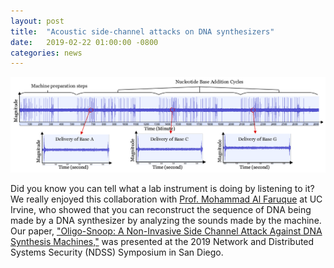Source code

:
 ```yaml
---
layout: post
title:  "Acoustic side-channel attacks on DNA synthesizers"
date:   2019-02-22 01:00:00 -0800
categories: news
---
```


![oligosnoop](/assets/oligosnoop.png)

Did you know you can tell what a lab instrument is doing by listening to it?  We really enjoyed this collaboration with [Prof. Mohammad Al Faruque](http://aicps.eng.uci.edu) at UC Irvine, who showed that you can reconstruct the sequence of DNA being made by a DNA synthesizer by analyzing the sounds made by the machine.  Our paper, ["Oligo-Snoop: A Non-Invasive Side Channel Attack Against DNA Synthesis Machines,"](/assets/oligosnoop.pdf) was presented at the 2019 Network and Distributed Systems Security (NDSS) Symposium in San Diego.
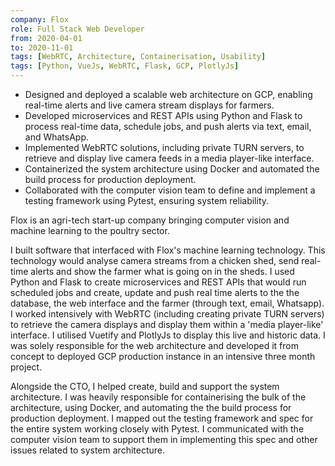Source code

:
 ```yaml
---
company: Flox
role: Full Stack Web Developer
from: 2020-04-01
to: 2020-11-01
tags: [WebRTC, Architecture, Containerisation, Usability]
tags: [Python, VueJs, WebRTC, Flask, GCP, PlotlyJs]
---
```


- Designed and deployed a scalable web architecture on GCP, enabling real-time alerts and live camera stream displays for farmers.  
- Developed microservices and REST APIs using Python and Flask to process real-time data, schedule jobs, and push alerts via text, email, and WhatsApp.  
- Implemented WebRTC solutions, including private TURN servers, to retrieve and display live camera feeds in a media player-like interface.  
- Containerized the system architecture using Docker and automated the build process for production deployment.  
- Collaborated with the computer vision team to define and implement a testing framework using Pytest, ensuring system reliability.  

<!--content-->

Flox is an agri-tech start-up company bringing computer vision and machine learning to the poultry sector.

I built software that interfaced with Flox's machine learning technology. This technology would analyse camera streams from a chicken shed, send real-time alerts and show the farmer what is going on in the sheds. I used Python and Flask to create microservices and REST APIs that would run scheduled jobs and create, update and push real time alerts to the the database, the web interface and the farmer (through text, email, Whatsapp). I worked intensively with WebRTC (including creating private TURN servers) to retrieve the camera displays and display them within a 'media player-like' interface. I utilised Vuetify and PlotlyJs to display this live and historic data. I was solely responsible for the web architecture and developed it from concept to deployed GCP production instance in an intensive three month project.

Alongside the CTO, I helped create, build and support the system architecture. I was heavily responsible for containerising the bulk of the architecture, using Docker, and automating the the build process for production deployment. I mapped out the testing framework and spec for the entire system working closely with Pytest. I communicated with the computer vision team to support them in implementing this spec and other issues related to system architecture.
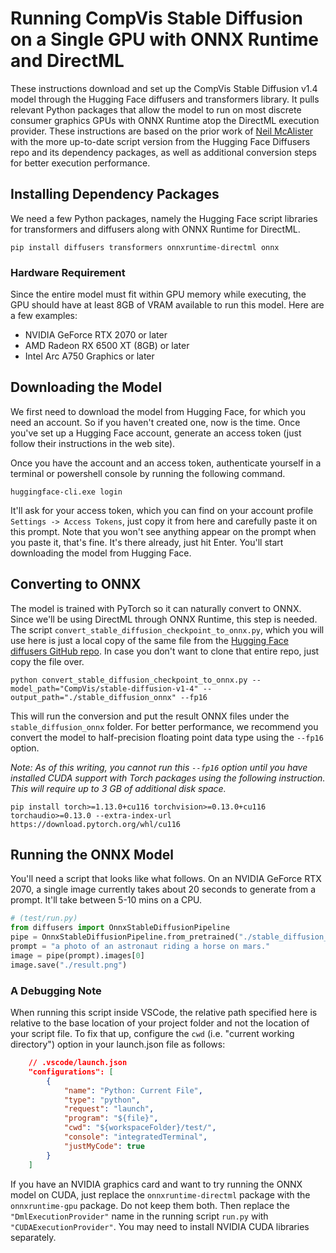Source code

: # Running CompVis Stable Diffusion on a Single GPU with ONNX Runtime and DirectML

These instructions download and set up the CompVis Stable Diffusion v1.4 model through the Hugging Face diffusers and transformers library. It pulls relevant Python packages that allow the model to run on most discrete consumer graphics GPUs with ONNX Runtime atop the DirectML execution provider. These instructions are based on the prior work of [Neil McAlister](https://www.travelneil.com/stable-diffusion-windows-amd.html) with the more up-to-date script version from the Hugging Face Diffusers repo and its dependency packages, as well as additional conversion steps for better execution performance.

## Installing Dependency Packages

We need a few Python packages, namely the Hugging Face script libraries for transformers and diffusers along with ONNX Runtime for DirectML.

```
pip install diffusers transformers onnxruntime-directml onnx
```

### Hardware Requirement
Since the entire model must fit within GPU memory while executing, the GPU should have at least 8GB of VRAM available to run this model. Here are a few examples:
- NVIDIA GeForce RTX 2070 or later
- AMD Radeon RX 6500 XT (8GB) or later
- Intel Arc A750 Graphics or later 

## Downloading the Model
We first need to download the model from Hugging Face, for which you need an account. So if you haven't created one, now is the time. Once you've set up a Hugging Face account, generate an access token (just follow their instructions in the web site).

Once you have the account and an access token, authenticate yourself in a terminal or powershell console by running the following command.

```
huggingface-cli.exe login
```

It'll ask for your access token, which you can find on your account profile `Settings -> Access Tokens`, just copy it from here and carefully paste it on this prompt. Note that you won't see anything appear on the prompt when you paste it, that's fine. It's there already, just hit Enter. You'll start downloading the model from Hugging Face.

## Converting to ONNX

The model is trained with PyTorch so it can naturally convert to ONNX. Since we'll be using DirectML through ONNX Runtime, this step is needed. The script `convert_stable_diffusion_checkpoint_to_onnx.py`, which you will use here is just a local copy of the same file from the [Hugging Face diffusers GitHub repo](https://github.com/HuggingFace/diffusers/blob/main/scripts/convert_stable_diffusion_checkpoint_to_onnx.py). In case you don't want to clone that entire repo, just copy the file over.

```
python convert_stable_diffusion_checkpoint_to_onnx.py --model_path="CompVis/stable-diffusion-v1-4" --output_path="./stable_diffusion_onnx" --fp16
```

This will run the conversion and put the result ONNX files under the `stable_diffusion_onnx` folder. For better performance, we recommend you convert the model to half-precision floating point data type using the `--fp16` option.

_Note: As of this writing, you cannot run this `--fp16` option until you have installed CUDA support with Torch packages using the following instruction. This will require up to 3 GB of additional disk space._

```
pip install torch>=1.13.0+cu116 torchvision>=0.13.0+cu116 torchaudio>=0.13.0 --extra-index-url https://download.pytorch.org/whl/cu116
```

## Running the ONNX Model

You'll need a script that looks like what follows. On an NVIDIA GeForce RTX 2070, a single image currently takes about 20 seconds to generate from a prompt. It'll take between 5-10 mins on a CPU.

```python
# (test/run.py)
from diffusers import OnnxStableDiffusionPipeline
pipe = OnnxStableDiffusionPipeline.from_pretrained("./stable_diffusion_onnx", provider="DmlExecutionProvider")
prompt = "a photo of an astronaut riding a horse on mars."
image = pipe(prompt).images[0]
image.save("./result.png")
```

### A Debugging Note
When running this script inside VSCode, the relative path specified here is relative to the base location of your project folder and not the location of your script file. To fix that up, configure the `cwd` (i.e. "current working directory") option in your launch.json file as follows:

```json
    // .vscode/launch.json
    "configurations": [
        {
            "name": "Python: Current File",
            "type": "python",
            "request": "launch",
            "program": "${file}",
            "cwd": "${workspaceFolder}/test/",
            "console": "integratedTerminal",
            "justMyCode": true
        }
    ]
```

If you have an NVIDIA graphics card and want to try running the ONNX model on CUDA, just replace the `onnxruntime-directml` package with the `onnxruntime-gpu` package. Do not keep them both. Then replace the `"DmlExecutionProvider"` name in the running script `run.py` with `"CUDAExecutionProvider"`. You may need to install NVIDIA CUDA libraries separately.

■ Aim of the exercise: Your answer should be every entry repeated exactly, minus the pictures.

■ Solution to this problem:
Source code

:
 ```yaml
---
layout: post
title:  "Acoustic side-channel attacks on DNA synthesizers"
date:   2019-02-22 01:00:00 -0800
categories: news
---
```


![oligosnoop](/assets/oligosnoop.png)

Did you know you can tell what a lab instrument is doing by listening to it?  We really enjoyed this collaboration with [Prof. Mohammad Al Faruque](http://aicps.eng.uci.edu) at UC Irvine, who showed that you can reconstruct the sequence of DNA being made by a DNA synthesizer by analyzing the sounds made by the machine.  Our paper, ["Oligo-Snoop: A Non-Invasive Side Channel Attack Against DNA Synthesis Machines,"](/assets/oligosnoop.pdf) was presented at the 2019 Network and Distributed Systems Security (NDSS) Symposium in San Diego.
Source code

:
 ```yaml
---
company: Flox
role: Full Stack Web Developer
from: 2020-04-01
to: 2020-11-01
tags: [WebRTC, Architecture, Containerisation, Usability]
tags: [Python, VueJs, WebRTC, Flask, GCP, PlotlyJs]
---
```


- Designed and deployed a scalable web architecture on GCP, enabling real-time alerts and live camera stream displays for farmers.  
- Developed microservices and REST APIs using Python and Flask to process real-time data, schedule jobs, and push alerts via text, email, and WhatsApp.  
- Implemented WebRTC solutions, including private TURN servers, to retrieve and display live camera feeds in a media player-like interface.  
- Containerized the system architecture using Docker and automated the build process for production deployment.  
- Collaborated with the computer vision team to define and implement a testing framework using Pytest, ensuring system reliability.  

<!--content-->

Flox is an agri-tech start-up company bringing computer vision and machine learning to the poultry sector.

I built software that interfaced with Flox's machine learning technology. This technology would analyse camera streams from a chicken shed, send real-time alerts and show the farmer what is going on in the sheds. I used Python and Flask to create microservices and REST APIs that would run scheduled jobs and create, update and push real time alerts to the the database, the web interface and the farmer (through text, email, Whatsapp). I worked intensively with WebRTC (including creating private TURN servers) to retrieve the camera displays and display them within a 'media player-like' interface. I utilised Vuetify and PlotlyJs to display this live and historic data. I was solely responsible for the web architecture and developed it from concept to deployed GCP production instance in an intensive three month project.

Alongside the CTO, I helped create, build and support the system architecture. I was heavily responsible for containerising the bulk of the architecture, using Docker, and automating the the build process for production deployment. I mapped out the testing framework and spec for the entire system working closely with Pytest. I communicated with the computer vision team to support them in implementing this spec and other issues related to system architecture.
Source code

: # Running CompVis Stable Diffusion on a Single GPU with ONNX Runtime and DirectML

These instructions download and set up the CompVis Stable Diffusion v1.4 model through the Hugging Face diffusers and transformers library. It pulls relevant Python packages that allow the model to run on most discrete consumer graphics GPUs with ONNX Runtime atop the DirectML execution provider. These instructions are based on the prior work of [Neil McAlister](https://www.travelneil.com/stable-diffusion-windows-amd.html) with the more up-to-date script version from the Hugging Face Diffusers repo and its dependency packages, as well as additional conversion steps for better execution performance.

## Installing Dependency Packages

We need a few Python packages, namely the Hugging Face script libraries for transformers and diffusers along with ONNX Runtime for DirectML.

```
pip install diffusers transformers onnxruntime-directml onnx
```

### Hardware Requirement
Since the entire model must fit within GPU memory while executing, the GPU should have at least 8GB of VRAM available to run this model. Here are a few examples:
- NVIDIA GeForce RTX 2070 or later
- AMD Radeon RX 6500 XT (8GB) or later
- Intel Arc A750 Graphics or later 

## Downloading the Model
We first need to download the model from Hugging Face, for which you need an account. So if you haven't created one, now is the time. Once you've set up a Hugging Face account, generate an access token (just follow their instructions in the web site).

Once you have the account and an access token, authenticate yourself in a terminal or powershell console by running the following command.

```
huggingface-cli.exe login
```

It'll ask for your access token, which you can find on your account profile `Settings -> Access Tokens`, just copy it from here and carefully paste it on this prompt. Note that you won't see anything appear on the prompt when you paste it, that's fine. It's there already, just hit Enter. You'll start downloading the model from Hugging Face.

## Converting to ONNX

The model is trained with PyTorch so it can naturally convert to ONNX. Since we'll be using DirectML through ONNX Runtime, this step is needed. The script `convert_stable_diffusion_checkpoint_to_onnx.py`, which you will use here is just a local copy of the same file from the [Hugging Face diffusers GitHub repo](https://github.com/HuggingFace/diffusers/blob/main/scripts/convert_stable_diffusion_checkpoint_to_onnx.py). In case you don't want to clone that entire repo, just copy the file over.

```
python convert_stable_diffusion_checkpoint_to_onnx.py --model_path="CompVis/stable-diffusion-v1-4" --output_path="./stable_diffusion_onnx" --fp16
```

This will run the conversion and put the result ONNX files under the `stable_diffusion_onnx` folder. For better performance, we recommend you convert the model to half-precision floating point data type using the `--fp16` option.

_Note: As of this writing, you cannot run this `--fp16` option until you have installed CUDA support with Torch packages using the following instruction. This will require up to 3 GB of additional disk space._

```
pip install torch>=1.13.0+cu116 torchvision>=0.13.0+cu116 torchaudio>=0.13.0 --extra-index-url https://download.pytorch.org/whl/cu116
```

## Running the ONNX Model

You'll need a script that looks like what follows. On an NVIDIA GeForce RTX 2070, a single image currently takes about 20 seconds to generate from a prompt. It'll take between 5-10 mins on a CPU.

```python
# (test/run.py)
from diffusers import OnnxStableDiffusionPipeline
pipe = OnnxStableDiffusionPipeline.from_pretrained("./stable_diffusion_onnx", provider="DmlExecutionProvider")
prompt = "a photo of an astronaut riding a horse on mars."
image = pipe(prompt).images[0]
image.save("./result.png")
```

### A Debugging Note
When running this script inside VSCode, the relative path specified here is relative to the base location of your project folder and not the location of your script file. To fix that up, configure the `cwd` (i.e. "current working directory") option in your launch.json file as follows:

```json
    // .vscode/launch.json
    "configurations": [
        {
            "name": "Python: Current File",
            "type": "python",
            "request": "launch",
            "program": "${file}",
            "cwd": "${workspaceFolder}/test/",
            "console": "integratedTerminal",
            "justMyCode": true
        }
    ]
```

If you have an NVIDIA graphics card and want to try running the ONNX model on CUDA, just replace the `onnxruntime-directml` package with the `onnxruntime-gpu` package. Do not keep them both. Then replace the `"DmlExecutionProvider"` name in the running script `run.py` with `"CUDAExecutionProvider"`. You may need to install NVIDIA CUDA libraries separately.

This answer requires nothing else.